[Prompt] Without including any images, reproduce each entry exactly.

Dataset items:
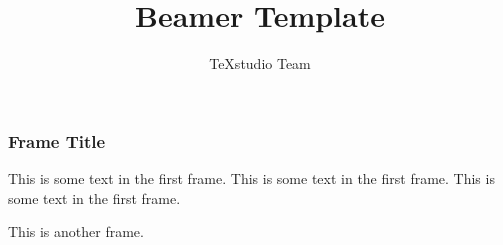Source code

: \documentclass{beamer}
\title{Beamer Template}
\author{TeXstudio Team}
\institute{Your institue}
\begin{document}
\begin{frame}[plain]
    \maketitle
\end{frame}
\begin{frame}
    \frametitle{Frame Title}
    This is some text in the first frame. This is some text in the first frame. This is some text in the first frame.
\end{frame}
\begin{frame}
	This is another frame.
\end{frame}
\end{document}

[Result of the exercise]
Source code

: \documentclass{beamer}
\title{Beamer Template}
\author{TeXstudio Team}
\institute{Your institue}
\begin{document}
\begin{frame}[plain]
    \maketitle
\end{frame}
\begin{frame}
    \frametitle{Frame Title}
    This is some text in the first frame. This is some text in the first frame. This is some text in the first frame.
\end{frame}
\begin{frame}
	This is another frame.
\end{frame}
\end{document}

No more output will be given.